Nobody knew! That was sanctuary, that nobody knew but the four of them, and please God, nobody ever would. He was so tangled into their household now that he would never get clear. Maybe he had drawn too close to Annet, in everything but blood, ever again to be considered as more distant than a brother.
Perhaps that was why he couldn’t sleep, why he arose before dawn, and went like a sensible modern man to look over the ground by daylight. Painfully new daylight, but clear enough to show details the moon had silvered over. Because she must be lying. (Musn’t she?) And if she was lying, where had she been? Farther away than the other side of the Hallowmount. And what had she been doing? (And with whom? But that was the question he would not entertain, he pushed it out of sight as soon as it reared its head.) Even granted the simple possibility of amnesia, she must have been somewhere. And from that somewhere she had returned precisely to the Hallowmount, as if only through the medium of that incalculable place could she reach her home again. That made this as surely a translation back from fairyland as if the earth had truly opened and let her go.
Again he climbed the hill, this time in the grey first light of a dull morning. Once over the crest he looked down upon the shallower undulations of another moorland valley, open heath grazing on both sides of the narrow brook that threaded it. An unpopulated, bare, beautiful desolation in changing tints of heather and bracken and furze. Not a single house in sight. No one here but sheep to stare at him and wonder as he dropped in long strides down the hill. On a wet Thursday afternoon there’d be no picnickers, no hill-walkers, no one to watch Annet Beck disappear into the underworld. Not like venturing on to Comerbourne station with a suitcase in broad daylight, among hundreds of people who knew her. But if this was to be considered as an escape route to somewhere else instead of fairyland, then there had to be a means of leaving this bowl of waste land, and faster than on foot. Footpaths were here by the dozen, trailing haphazard across the country from nowhere to nowhere, apparently, skirting the patches of bog where the cotton grass fluttered ragged and frayed. With a pony you could cover the ground here at a good speed, but Annet wasn’t one of the local jodhpurs and ’ard ’at sorority, and with a pony she would in any case have been courting notice when she did encounter human beings. Could a car be got up here? He had been long enough in these parts now to realise that there were comparatively few places round these border uplands where the local people couldn’t get cars to go. They had to; they lived in every corner of the back of beyond.

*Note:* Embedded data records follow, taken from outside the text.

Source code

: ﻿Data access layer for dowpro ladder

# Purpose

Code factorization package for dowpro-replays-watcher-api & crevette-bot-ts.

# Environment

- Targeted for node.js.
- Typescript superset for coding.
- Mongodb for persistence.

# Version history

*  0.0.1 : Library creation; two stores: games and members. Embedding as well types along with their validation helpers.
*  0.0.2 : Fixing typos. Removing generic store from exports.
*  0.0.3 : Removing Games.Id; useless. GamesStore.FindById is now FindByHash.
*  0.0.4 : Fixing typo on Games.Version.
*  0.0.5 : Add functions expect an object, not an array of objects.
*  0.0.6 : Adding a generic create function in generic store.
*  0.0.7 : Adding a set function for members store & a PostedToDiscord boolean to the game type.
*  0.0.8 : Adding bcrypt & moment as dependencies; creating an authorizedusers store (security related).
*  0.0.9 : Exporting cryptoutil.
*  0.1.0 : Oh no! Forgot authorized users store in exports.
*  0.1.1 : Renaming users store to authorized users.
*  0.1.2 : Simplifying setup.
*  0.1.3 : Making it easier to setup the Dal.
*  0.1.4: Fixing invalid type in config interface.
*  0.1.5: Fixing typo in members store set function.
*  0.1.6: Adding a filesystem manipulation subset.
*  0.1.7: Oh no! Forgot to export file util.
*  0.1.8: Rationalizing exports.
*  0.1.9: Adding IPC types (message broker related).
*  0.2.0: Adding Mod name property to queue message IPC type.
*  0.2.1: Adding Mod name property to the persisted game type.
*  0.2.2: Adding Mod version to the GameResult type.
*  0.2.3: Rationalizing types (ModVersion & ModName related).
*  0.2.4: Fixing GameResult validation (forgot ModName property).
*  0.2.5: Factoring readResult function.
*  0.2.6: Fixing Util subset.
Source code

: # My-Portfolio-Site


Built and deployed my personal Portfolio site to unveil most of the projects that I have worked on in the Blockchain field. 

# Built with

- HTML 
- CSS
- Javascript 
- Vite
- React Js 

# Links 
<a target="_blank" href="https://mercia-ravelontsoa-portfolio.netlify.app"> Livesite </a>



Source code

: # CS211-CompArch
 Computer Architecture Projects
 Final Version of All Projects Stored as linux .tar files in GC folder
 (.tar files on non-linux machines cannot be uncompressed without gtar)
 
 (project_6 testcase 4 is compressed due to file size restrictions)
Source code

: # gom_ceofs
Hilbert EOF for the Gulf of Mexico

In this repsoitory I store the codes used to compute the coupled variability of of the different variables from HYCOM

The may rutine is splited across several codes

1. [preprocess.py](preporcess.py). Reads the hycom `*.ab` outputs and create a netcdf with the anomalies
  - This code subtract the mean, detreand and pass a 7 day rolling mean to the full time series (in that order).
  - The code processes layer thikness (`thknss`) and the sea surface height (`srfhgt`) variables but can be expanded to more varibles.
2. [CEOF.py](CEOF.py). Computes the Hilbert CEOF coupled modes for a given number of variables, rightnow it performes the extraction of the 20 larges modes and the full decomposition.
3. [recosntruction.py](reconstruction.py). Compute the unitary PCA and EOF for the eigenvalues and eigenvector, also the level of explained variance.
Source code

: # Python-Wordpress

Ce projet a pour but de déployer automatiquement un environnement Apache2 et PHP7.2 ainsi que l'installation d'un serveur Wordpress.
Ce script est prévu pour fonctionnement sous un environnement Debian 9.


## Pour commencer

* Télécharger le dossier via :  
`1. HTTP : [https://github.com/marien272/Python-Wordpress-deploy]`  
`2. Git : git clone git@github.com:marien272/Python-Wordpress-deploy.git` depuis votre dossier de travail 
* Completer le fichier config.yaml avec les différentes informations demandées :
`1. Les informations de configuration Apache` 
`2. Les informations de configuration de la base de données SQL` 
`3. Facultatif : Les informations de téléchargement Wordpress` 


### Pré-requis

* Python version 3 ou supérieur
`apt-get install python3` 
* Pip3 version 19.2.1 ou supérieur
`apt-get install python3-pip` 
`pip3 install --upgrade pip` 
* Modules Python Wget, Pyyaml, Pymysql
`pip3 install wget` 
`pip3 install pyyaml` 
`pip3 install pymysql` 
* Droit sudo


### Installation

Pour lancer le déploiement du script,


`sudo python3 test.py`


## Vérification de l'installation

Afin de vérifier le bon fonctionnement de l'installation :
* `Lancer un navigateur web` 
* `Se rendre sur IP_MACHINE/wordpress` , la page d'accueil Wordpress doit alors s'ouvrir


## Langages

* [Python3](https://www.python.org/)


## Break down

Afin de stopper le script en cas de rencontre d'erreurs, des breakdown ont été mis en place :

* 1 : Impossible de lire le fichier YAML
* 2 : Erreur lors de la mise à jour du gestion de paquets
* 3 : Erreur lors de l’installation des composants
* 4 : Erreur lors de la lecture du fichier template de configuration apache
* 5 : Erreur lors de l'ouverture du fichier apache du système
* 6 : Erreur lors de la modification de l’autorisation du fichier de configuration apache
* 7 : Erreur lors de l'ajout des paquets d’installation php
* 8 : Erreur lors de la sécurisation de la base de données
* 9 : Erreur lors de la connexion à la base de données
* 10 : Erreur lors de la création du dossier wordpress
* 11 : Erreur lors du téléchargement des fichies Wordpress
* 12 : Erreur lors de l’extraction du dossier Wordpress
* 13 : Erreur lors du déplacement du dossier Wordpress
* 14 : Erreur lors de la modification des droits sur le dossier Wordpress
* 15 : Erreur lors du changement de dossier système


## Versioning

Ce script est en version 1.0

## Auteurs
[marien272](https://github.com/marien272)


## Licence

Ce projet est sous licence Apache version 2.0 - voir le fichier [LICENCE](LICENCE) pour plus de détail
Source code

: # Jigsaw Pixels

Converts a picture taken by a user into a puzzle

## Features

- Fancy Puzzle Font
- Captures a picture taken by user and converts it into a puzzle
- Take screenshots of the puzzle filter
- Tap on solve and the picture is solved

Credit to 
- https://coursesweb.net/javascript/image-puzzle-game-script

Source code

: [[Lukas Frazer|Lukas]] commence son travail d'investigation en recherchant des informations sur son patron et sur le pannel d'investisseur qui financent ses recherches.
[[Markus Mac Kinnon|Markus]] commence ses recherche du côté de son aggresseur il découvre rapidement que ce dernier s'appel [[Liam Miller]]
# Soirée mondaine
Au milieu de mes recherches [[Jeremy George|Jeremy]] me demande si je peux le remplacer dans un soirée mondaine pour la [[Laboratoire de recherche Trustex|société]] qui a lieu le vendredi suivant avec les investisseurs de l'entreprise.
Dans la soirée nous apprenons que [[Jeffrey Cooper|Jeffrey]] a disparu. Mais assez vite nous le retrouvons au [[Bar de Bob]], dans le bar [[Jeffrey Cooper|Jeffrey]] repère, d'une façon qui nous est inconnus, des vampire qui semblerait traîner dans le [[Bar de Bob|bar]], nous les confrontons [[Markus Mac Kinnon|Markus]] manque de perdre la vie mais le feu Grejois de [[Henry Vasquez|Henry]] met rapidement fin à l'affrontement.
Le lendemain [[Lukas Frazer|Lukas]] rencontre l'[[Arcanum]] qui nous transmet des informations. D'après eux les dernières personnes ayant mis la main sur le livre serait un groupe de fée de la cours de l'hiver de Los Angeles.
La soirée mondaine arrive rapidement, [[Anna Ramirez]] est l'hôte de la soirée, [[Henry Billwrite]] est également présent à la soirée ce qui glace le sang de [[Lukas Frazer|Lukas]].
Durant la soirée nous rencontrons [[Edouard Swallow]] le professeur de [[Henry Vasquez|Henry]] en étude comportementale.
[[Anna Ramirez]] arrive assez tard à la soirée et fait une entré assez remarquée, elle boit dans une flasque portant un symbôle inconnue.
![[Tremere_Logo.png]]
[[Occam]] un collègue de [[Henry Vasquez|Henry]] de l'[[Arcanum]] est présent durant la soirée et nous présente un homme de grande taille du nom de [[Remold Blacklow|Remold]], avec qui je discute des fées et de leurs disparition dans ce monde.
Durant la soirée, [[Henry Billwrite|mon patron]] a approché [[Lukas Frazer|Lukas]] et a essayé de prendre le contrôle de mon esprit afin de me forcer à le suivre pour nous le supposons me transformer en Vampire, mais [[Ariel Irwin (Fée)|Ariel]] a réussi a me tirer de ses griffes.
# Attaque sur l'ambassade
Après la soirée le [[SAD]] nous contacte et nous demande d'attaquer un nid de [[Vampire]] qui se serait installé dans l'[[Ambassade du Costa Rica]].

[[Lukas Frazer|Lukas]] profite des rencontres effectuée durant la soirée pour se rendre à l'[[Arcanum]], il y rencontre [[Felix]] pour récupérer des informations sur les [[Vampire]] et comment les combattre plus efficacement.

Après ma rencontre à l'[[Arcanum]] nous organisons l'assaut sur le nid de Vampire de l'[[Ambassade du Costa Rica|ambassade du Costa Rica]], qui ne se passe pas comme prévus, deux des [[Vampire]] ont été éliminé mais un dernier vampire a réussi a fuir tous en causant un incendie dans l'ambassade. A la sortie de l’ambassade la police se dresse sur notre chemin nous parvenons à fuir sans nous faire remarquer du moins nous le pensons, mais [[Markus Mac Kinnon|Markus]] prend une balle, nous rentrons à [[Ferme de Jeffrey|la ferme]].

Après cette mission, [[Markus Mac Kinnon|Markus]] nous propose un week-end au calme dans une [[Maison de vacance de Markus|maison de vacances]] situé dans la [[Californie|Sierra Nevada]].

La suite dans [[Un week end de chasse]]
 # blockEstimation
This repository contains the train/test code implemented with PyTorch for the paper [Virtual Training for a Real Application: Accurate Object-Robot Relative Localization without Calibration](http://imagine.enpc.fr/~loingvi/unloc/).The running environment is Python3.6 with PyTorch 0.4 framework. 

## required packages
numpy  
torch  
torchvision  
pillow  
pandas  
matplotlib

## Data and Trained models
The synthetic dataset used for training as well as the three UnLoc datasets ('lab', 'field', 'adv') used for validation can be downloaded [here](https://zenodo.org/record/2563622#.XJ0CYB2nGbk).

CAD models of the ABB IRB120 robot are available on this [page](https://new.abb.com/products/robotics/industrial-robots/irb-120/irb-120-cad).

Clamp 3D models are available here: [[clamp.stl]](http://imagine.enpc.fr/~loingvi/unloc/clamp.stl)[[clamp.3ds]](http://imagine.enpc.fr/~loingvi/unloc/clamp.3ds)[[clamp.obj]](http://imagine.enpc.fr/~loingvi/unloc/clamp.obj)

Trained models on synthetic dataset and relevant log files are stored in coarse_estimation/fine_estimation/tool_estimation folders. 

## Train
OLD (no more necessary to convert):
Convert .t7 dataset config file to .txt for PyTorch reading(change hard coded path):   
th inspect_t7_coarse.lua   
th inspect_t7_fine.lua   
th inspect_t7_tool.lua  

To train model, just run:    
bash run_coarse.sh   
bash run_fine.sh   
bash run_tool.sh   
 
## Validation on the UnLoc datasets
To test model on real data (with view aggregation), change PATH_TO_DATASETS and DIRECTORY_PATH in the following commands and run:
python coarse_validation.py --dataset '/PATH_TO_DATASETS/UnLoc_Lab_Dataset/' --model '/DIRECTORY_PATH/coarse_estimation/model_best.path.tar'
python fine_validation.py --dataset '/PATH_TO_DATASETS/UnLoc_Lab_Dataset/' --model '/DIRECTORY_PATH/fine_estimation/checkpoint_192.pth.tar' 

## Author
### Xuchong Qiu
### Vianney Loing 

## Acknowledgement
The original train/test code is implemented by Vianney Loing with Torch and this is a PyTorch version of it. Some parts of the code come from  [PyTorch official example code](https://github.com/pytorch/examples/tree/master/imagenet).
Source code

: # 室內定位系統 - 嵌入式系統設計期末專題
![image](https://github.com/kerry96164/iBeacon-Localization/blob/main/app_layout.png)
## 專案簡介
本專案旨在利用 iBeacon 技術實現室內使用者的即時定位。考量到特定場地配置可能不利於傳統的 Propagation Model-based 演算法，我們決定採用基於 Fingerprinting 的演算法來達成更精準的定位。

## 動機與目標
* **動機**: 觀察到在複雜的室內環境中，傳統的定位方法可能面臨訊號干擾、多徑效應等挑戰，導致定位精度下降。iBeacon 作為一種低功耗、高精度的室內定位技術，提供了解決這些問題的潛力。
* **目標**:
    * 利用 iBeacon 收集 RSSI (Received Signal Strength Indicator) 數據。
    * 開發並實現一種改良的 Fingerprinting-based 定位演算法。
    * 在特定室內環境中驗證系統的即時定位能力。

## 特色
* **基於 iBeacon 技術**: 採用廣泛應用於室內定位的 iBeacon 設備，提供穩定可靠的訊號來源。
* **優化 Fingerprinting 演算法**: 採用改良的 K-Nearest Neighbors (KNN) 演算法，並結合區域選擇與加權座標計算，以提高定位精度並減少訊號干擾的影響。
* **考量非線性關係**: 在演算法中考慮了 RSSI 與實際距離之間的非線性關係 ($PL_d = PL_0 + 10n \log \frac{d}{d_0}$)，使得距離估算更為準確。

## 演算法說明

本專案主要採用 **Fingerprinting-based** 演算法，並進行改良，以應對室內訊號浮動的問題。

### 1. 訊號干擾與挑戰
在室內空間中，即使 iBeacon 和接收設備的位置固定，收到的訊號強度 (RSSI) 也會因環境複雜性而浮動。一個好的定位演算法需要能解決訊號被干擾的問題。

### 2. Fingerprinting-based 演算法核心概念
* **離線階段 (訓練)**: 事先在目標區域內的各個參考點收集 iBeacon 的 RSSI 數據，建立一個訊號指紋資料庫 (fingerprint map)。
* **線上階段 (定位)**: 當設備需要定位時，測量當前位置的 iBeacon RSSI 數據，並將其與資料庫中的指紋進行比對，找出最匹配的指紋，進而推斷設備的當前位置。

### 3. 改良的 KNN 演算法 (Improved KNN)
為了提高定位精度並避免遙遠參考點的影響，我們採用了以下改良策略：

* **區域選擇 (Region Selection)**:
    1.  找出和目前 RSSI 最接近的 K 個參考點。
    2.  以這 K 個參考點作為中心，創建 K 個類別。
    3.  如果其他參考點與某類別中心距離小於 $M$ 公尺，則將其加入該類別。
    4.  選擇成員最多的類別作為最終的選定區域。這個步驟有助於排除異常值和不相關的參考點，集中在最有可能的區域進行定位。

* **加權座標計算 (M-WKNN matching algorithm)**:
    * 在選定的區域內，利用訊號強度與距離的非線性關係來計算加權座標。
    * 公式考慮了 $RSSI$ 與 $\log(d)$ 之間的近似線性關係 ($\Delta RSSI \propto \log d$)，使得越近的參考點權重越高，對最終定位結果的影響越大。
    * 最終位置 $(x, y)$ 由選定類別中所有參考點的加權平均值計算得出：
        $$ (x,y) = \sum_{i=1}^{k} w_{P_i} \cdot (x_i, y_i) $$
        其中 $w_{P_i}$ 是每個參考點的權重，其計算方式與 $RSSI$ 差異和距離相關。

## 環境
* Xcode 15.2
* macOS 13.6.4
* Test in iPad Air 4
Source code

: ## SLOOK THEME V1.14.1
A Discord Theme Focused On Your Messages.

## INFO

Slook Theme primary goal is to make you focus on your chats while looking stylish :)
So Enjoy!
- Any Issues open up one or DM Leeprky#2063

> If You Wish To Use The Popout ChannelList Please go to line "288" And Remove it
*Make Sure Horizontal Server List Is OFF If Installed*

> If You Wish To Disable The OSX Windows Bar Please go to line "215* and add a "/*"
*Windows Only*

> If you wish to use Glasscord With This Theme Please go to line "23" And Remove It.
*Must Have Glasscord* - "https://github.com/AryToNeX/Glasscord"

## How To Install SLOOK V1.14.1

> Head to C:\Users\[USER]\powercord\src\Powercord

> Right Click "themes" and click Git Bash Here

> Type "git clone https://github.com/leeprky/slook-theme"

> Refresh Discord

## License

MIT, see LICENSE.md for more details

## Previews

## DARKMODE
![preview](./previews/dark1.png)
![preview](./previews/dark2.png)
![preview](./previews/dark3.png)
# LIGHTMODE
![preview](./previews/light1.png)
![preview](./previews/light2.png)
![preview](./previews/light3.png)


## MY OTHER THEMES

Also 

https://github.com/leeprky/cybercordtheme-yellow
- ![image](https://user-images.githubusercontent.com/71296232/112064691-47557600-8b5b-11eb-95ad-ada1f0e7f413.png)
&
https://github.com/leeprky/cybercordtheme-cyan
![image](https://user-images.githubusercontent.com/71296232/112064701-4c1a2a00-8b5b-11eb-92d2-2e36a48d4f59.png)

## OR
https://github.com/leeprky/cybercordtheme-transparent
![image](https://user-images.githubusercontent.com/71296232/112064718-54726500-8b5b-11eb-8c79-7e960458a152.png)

The long, oval, tilted bowl of pasture rose to northward, towards Comerford, and dipped to southward, in the direction of Abbot’s Bale. Both were out of sight. In a tract of land without cover you could still be private here; all you needed was neutral colours and stillness, and you were invisible.
The easiest run out of the bowl would surely be towards Abbot’s Bale. And beyond the brook, in the broad bottom of the valley, there sprang to life irresolutely a tiny, trodden path, that broadened and paled as it followed the ambling brook downwards, until it showed bared stones through here and there, and had grown to the dimensions of a farm cart, with two deep wheel-ruts, and the well-trodden dip where the horse walked in the middle. Where it tunnelled through the long grass it dwindled again, but always to reappear. Where it passed close to the marshy hollows the bright emerald green of fine, lush turf invaded it. In the distance there was a gate across it, and beyond probably others. But gates can be opened. Most gates, anyhow. A motor-bike could be brought up here with ease, even a small car, if you didn’t mind a rough ride. And whoever had met Annet here and taken her away wouldn’t be noticing a few bumps, or even a few scratches threatening his paint.
To Abbot’s Bale, and from there wherever you liked, and no one in Comerford or Comerbourne any the wiser, for neither need be touched. Her everyday coat, a sensible rainscarf, no luggage: Annet had taken no chances this time. No one should suspect; no one should have any warning. Afterwards? Oh, afterwards the flood, the price, anything. What would it matter, afterwards?
He jumped the brook and made his way along the cart-track. Deep ruts on both sides of him, in places filled with the moist black mud of puddles that never dry up completely. Brown peat water deep between the tufted grasses, distant, solitary birds somewhere calling eerily. The hoof-track on which he walked had been laid with stones at some time, and stood up like a little causeway, only here and there encroached upon by the richer grass. There seemed to be no traces of a car having negotiated this road recently. Nor had he heard any sound of an engine break the silence last night, when she returned, but that great hog-back of rock had heaved solidly between, and might very well cut off all sound.
Five dry days, and a brisk wind blowing for three of them; the ground was hard and well-padded with thick, spongy turf. Only in the green places where the marsh came close would there be any traces to be found.
He came to the first of them, and the stony foundation of the track was broken there, and the ground had settled a little, subsiding into a softer green tongue of fine grass. Moisture welled up round the toe of his shoe, and he checked in mid-stride and drew his weight back carefully. The wheel-ruts still showed cushioned and smooth on both sides; no weight had crushed them last night, or for many days previously. But in the middle of the path a single indentation showed, the flattened stems silvery against the brilliant green. Too resilient to retain a pattern of the tread, the turf had not yet quite recovered from the pressure of somebody’s motor-bike tyres.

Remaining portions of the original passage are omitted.